Code and images used for the VISAGE research project. Everything can be found on the notebooks exploratory folder, under the name boost_classifiers.
Paper available on: https://sol.sbc.org.br/index.php/brasnam/article/view/36366/36153
Model now available on hugging faces: https://huggingface.co/MHCTDS/visage
The Python version is 3.11.9 Please use: Transformers=4.39.1 Accelerate=0.27.2
A dockerfile or docker-compose should be available and working, but if its not, take a look at the requirements alt for the version of the libraries you will use, keep in mind that not all will be the same as i am using a m2 max base mac studio on MacOS Sequoia 15.3.1. Downloading the Python, Transformers and Acellerate versions above, besides the libraries on the notebook with the versions on the requirements_alt should be enough to run the code anywhere though, exact instructions on P.S below.
If the data is not available, we might not have released it yet for public use, as it contains sensitive data in the form of user ids. If your aim is not to reproduce the results but just use the code to learn, the content of this repository with no data is enough. Although, I do not recommend using this code as a example of good optimization.
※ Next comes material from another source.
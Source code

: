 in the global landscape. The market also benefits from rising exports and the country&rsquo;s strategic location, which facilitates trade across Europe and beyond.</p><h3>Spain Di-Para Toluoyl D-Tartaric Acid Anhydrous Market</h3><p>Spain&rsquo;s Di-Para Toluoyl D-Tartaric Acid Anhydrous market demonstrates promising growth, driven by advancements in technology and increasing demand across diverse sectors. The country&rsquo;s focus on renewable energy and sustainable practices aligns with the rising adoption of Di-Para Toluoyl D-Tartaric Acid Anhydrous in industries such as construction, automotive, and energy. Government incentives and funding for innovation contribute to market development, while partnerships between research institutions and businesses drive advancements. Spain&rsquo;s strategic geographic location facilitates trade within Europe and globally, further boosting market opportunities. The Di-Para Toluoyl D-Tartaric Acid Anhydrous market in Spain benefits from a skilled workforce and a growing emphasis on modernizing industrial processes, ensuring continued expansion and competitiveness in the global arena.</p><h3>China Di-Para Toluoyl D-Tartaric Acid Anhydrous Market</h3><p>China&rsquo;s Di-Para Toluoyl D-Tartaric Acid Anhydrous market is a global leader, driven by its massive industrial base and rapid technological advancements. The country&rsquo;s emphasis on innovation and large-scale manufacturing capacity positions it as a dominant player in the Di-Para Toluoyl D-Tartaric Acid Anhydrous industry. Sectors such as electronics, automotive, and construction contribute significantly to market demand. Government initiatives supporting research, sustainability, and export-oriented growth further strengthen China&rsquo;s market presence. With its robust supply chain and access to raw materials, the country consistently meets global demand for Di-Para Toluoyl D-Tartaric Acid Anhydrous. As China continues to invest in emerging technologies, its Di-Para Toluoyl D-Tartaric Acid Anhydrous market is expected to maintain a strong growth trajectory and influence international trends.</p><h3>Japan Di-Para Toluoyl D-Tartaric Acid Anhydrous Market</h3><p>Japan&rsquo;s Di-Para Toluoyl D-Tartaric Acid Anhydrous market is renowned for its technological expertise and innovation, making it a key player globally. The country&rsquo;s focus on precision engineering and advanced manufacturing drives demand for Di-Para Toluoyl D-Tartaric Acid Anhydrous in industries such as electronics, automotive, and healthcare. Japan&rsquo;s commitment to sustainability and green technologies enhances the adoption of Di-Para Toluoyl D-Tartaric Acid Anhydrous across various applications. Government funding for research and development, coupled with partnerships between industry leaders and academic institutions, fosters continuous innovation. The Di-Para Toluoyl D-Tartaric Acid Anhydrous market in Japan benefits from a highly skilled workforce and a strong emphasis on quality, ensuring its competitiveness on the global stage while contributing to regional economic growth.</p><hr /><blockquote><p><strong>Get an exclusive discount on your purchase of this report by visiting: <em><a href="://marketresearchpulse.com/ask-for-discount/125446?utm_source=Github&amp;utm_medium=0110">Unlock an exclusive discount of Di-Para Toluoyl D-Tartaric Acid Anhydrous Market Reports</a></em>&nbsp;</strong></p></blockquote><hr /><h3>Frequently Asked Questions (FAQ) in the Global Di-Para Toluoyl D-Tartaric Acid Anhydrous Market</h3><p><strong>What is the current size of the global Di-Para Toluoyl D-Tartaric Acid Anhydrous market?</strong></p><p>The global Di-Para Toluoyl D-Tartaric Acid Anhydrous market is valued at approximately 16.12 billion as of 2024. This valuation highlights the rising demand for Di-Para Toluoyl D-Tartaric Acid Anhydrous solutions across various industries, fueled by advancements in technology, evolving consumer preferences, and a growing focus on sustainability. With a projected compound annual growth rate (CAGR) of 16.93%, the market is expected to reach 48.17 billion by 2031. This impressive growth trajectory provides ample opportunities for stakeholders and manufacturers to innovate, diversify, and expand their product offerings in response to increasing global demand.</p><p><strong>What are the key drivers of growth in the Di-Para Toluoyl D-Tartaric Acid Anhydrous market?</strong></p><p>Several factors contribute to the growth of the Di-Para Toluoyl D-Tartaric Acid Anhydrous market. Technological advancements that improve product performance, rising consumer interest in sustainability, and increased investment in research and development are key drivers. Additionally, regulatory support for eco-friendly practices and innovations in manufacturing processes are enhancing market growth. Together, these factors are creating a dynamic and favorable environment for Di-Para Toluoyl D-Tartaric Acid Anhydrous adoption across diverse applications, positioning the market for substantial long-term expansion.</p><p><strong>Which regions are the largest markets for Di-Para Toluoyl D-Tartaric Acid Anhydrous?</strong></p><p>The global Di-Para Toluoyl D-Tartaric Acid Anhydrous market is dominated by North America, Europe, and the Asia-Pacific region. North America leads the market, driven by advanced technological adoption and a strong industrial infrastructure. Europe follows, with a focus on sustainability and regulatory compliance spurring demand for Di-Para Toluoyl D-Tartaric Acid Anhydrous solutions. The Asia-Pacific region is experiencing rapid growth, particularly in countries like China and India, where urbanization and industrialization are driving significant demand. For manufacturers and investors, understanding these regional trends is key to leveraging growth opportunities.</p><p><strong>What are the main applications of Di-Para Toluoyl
Some design choices might seem questionable at best with some of the functions here, but I had to make it so all the models would be judged fairly against each other and have enough versatility that this does not become legacy tech at our lab (it will though).
Acellerate is a library that allows for the automatic parallelization of code using multiple CPUs, GPUs and NPUs based on the configuration you use, with the option of configuring your own settings or letting it auto recognize your hardware on installation via pip.
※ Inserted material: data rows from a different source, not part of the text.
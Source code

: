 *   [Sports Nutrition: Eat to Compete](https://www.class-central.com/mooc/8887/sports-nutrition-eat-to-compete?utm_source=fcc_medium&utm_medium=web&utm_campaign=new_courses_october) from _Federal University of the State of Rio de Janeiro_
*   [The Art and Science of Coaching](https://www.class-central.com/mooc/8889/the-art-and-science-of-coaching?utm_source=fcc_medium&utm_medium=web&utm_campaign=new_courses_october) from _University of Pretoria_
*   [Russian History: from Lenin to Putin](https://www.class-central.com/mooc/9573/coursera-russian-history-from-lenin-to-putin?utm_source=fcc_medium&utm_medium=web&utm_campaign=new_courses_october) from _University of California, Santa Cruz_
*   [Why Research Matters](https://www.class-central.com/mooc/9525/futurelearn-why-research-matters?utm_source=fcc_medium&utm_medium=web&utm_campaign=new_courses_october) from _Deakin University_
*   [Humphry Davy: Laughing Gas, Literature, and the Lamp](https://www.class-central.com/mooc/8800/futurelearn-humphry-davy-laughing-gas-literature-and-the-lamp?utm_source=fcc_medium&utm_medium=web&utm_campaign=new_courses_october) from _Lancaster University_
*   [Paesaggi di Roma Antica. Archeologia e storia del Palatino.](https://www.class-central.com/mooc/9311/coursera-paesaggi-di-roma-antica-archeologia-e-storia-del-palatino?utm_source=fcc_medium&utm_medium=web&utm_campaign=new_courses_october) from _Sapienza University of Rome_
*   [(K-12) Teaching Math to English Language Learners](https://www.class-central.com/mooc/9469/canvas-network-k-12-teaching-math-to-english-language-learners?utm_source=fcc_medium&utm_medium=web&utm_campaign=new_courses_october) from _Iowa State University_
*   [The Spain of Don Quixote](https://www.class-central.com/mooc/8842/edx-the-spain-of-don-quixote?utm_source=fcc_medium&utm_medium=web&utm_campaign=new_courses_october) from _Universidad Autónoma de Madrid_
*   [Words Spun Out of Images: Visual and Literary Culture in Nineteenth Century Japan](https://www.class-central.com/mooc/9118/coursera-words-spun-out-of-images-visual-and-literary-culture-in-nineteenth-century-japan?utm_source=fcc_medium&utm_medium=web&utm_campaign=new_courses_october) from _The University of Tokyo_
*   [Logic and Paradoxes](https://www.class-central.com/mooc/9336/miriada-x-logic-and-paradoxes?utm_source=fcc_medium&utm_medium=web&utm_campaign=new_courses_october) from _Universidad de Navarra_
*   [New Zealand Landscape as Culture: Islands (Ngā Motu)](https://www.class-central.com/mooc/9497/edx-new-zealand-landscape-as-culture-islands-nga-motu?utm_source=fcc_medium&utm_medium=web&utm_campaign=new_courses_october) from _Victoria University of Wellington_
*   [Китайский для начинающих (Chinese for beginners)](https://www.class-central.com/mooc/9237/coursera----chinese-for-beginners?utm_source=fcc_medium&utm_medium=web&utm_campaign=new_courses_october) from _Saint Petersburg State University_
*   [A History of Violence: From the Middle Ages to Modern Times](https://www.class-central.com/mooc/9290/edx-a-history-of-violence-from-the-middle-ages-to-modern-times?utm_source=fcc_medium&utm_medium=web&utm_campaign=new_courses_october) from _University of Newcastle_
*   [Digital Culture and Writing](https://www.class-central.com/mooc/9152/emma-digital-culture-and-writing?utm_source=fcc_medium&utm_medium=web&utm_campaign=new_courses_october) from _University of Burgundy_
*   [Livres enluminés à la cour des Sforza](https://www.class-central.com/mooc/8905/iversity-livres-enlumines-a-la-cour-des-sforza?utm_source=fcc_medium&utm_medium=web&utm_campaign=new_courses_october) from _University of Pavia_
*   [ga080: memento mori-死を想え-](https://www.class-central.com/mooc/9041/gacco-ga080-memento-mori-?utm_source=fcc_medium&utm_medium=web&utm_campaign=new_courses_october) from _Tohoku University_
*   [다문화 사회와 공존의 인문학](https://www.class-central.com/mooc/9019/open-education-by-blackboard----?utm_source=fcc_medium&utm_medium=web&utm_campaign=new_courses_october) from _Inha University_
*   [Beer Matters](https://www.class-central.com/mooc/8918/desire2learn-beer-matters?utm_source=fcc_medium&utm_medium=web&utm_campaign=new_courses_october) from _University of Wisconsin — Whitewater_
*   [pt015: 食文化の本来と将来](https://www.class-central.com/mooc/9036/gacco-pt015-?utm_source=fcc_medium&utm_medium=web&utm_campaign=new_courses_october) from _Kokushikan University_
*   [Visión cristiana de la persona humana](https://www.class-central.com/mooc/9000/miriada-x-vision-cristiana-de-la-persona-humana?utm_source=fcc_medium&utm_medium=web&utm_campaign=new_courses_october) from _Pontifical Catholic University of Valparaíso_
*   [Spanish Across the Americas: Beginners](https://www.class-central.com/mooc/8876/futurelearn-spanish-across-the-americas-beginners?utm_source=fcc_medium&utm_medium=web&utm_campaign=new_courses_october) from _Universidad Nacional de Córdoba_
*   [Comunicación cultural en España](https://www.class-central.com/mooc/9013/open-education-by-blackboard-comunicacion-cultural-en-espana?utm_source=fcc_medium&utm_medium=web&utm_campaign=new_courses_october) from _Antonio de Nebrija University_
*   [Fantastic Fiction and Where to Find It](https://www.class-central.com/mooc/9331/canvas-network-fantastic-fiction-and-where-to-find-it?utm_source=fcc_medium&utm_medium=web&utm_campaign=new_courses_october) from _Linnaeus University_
P.S: if you delete the mac specific libraries on the requirements_alt and download it might work, but we didn't get the chance to test that hypothesis out. If it doesnt, run the libray imports on the notebook and download the error message library with the version on requirements_alt.
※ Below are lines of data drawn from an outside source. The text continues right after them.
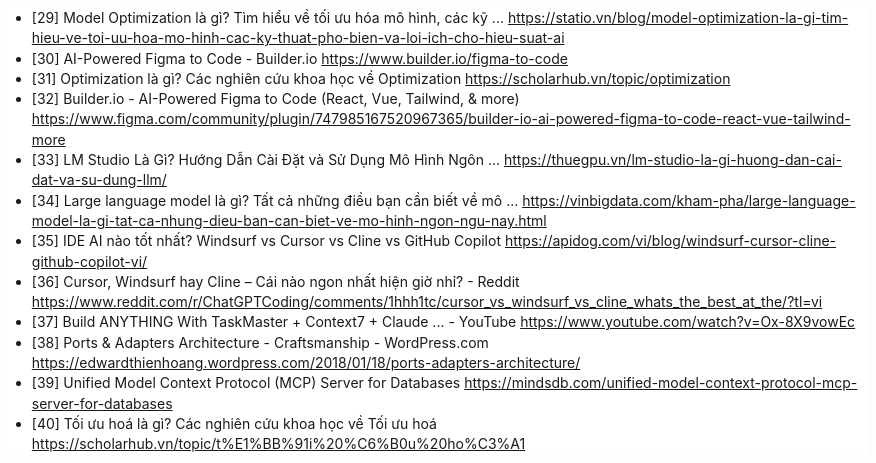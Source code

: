 - [29] Model Optimization là gì? Tìm hiểu về tối ưu hóa mô hình, các kỹ ... https://statio.vn/blog/model-optimization-la-gi-tim-hieu-ve-toi-uu-hoa-mo-hinh-cac-ky-thuat-pho-bien-va-loi-ich-cho-hieu-suat-ai
- [30] AI-Powered Figma to Code - Builder.io https://www.builder.io/figma-to-code
- [31] Optimization là gì? Các nghiên cứu khoa học về Optimization https://scholarhub.vn/topic/optimization
- [32] Builder.io - AI-Powered Figma to Code (React, Vue, Tailwind, & more) https://www.figma.com/community/plugin/747985167520967365/builder-io-ai-powered-figma-to-code-react-vue-tailwind-more
- [33] LM Studio Là Gì? Hướng Dẫn Cài Đặt và Sử Dụng Mô Hình Ngôn ... https://thuegpu.vn/lm-studio-la-gi-huong-dan-cai-dat-va-su-dung-llm/
- [34] Large language model là gì? Tất cả những điều bạn cần biết về mô ... https://vinbigdata.com/kham-pha/large-language-model-la-gi-tat-ca-nhung-dieu-ban-can-biet-ve-mo-hinh-ngon-ngu-nay.html
- [35] IDE AI nào tốt nhất? Windsurf vs Cursor vs Cline vs GitHub Copilot https://apidog.com/vi/blog/windsurf-cursor-cline-github-copilot-vi/
- [36] Cursor, Windsurf hay Cline – Cái nào ngon nhất hiện giờ nhỉ? - Reddit https://www.reddit.com/r/ChatGPTCoding/comments/1hhh1tc/cursor_vs_windsurf_vs_cline_whats_the_best_at_the/?tl=vi
- [37] Build ANYTHING With TaskMaster + Context7 + Claude ... - YouTube https://www.youtube.com/watch?v=Ox-8X9vowEc
- [38] Ports & Adapters Architecture - Craftsmanship - WordPress.com https://edwardthienhoang.wordpress.com/2018/01/18/ports-adapters-architecture/
- [39] Unified Model Context Protocol (MCP) Server for Databases https://mindsdb.com/unified-model-context-protocol-mcp-server-for-databases
- [40] Tối ưu hoá là gì? Các nghiên cứu khoa học về Tối ưu hoá https://scholarhub.vn/topic/t%E1%BB%91i%20%C6%B0u%20ho%C3%A1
There might be some text artifacts left on the notebook from prior testing, since there was a time where we tested using or not normalizers for text, and we almost ran a XGBoost model, but it always crashed the macs kernel.
├── LICENSE
├── Makefile <- Makefile with commands like `make data` or `make train`
├── README.md <- The top-level README for developers using this project.
├── data
│ └── raw <- The original, immutable data dump.
│
├── docs <- A default Sphinx project; see sphinx-doc.org for details
│
├── models <- Trained and serialized models, model predictions, or model summaries
│
├── notebooks <- Jupyter notebooks. Naming convention is a number (for ordering),
│ the creator's initials, and a short `-` delimited description, e.g.
│ `1.0-jqp-initial-data-exploration`.
│
├── references <- Data dictionaries, manuals, and all other explanatory materials.
│
├── reports <- Generated analysis as HTML, PDF, LaTeX, etc.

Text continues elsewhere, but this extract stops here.